== WORK INSTRUCTIONS ==
Where in the material does the word "Service" appear? Copy each line that has it.

Start of AVAILABLE DATA

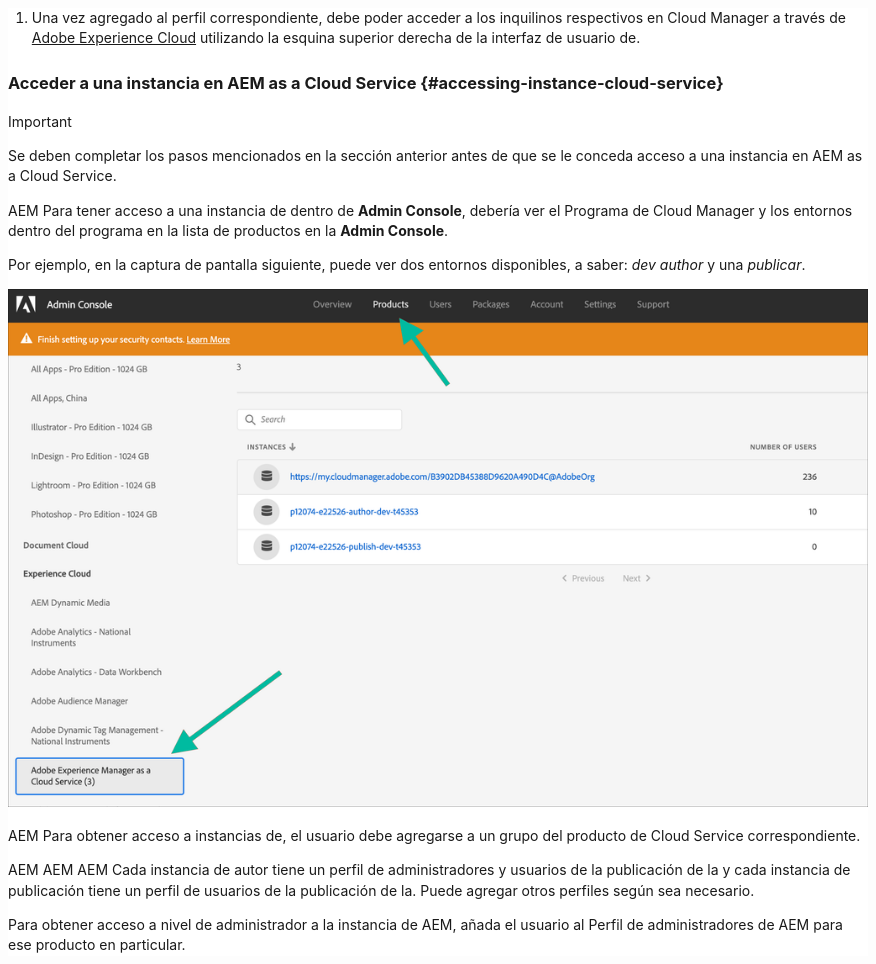 
1. Una vez agregado al perfil correspondiente, debe poder acceder a los inquilinos respectivos en Cloud Manager a través de [Adobe Experience Cloud](https://my.cloudmanager.adobe.com) utilizando la esquina superior derecha de la interfaz de usuario de.


### Acceder a una instancia en AEM as a Cloud Service {#accessing-instance-cloud-service}

>[!IMPORTANT]
>Se deben completar los pasos mencionados en la sección anterior antes de que se le conceda acceso a una instancia en AEM as a Cloud Service.

AEM Para tener acceso a una instancia de dentro de **Admin Console**, debería ver el Programa de Cloud Manager y los entornos dentro del programa en la lista de productos en la **Admin Console**.

Por ejemplo, en la captura de pantalla siguiente, puede ver dos entornos disponibles, a saber: *dev author* y una *publicar*.

![ACL3](/help/security/assets/ims19.png)

AEM Para obtener acceso a instancias de, el usuario debe agregarse a un grupo del producto de Cloud Service correspondiente.

AEM AEM AEM Cada instancia de autor tiene un perfil de administradores y usuarios de la publicación de la y cada instancia de publicación tiene un perfil de usuarios de la publicación de la. Puede agregar otros perfiles según sea necesario.

Para obtener acceso a nivel de administrador a la instancia de AEM, añada el usuario al Perfil de administradores de AEM para ese producto en particular.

End of AVAILABLE DATA

== RESPONSE ==
### Acceder a una instancia en AEM as a Cloud Service {#accessing-instance-cloud-service}
>Se deben completar los pasos mencionados en la sección anterior antes de que se le conceda acceso a una instancia en AEM as a Cloud Service.
AEM Para obtener acceso a instancias de, el usuario debe agregarse a un grupo del producto de Cloud Service correspondiente.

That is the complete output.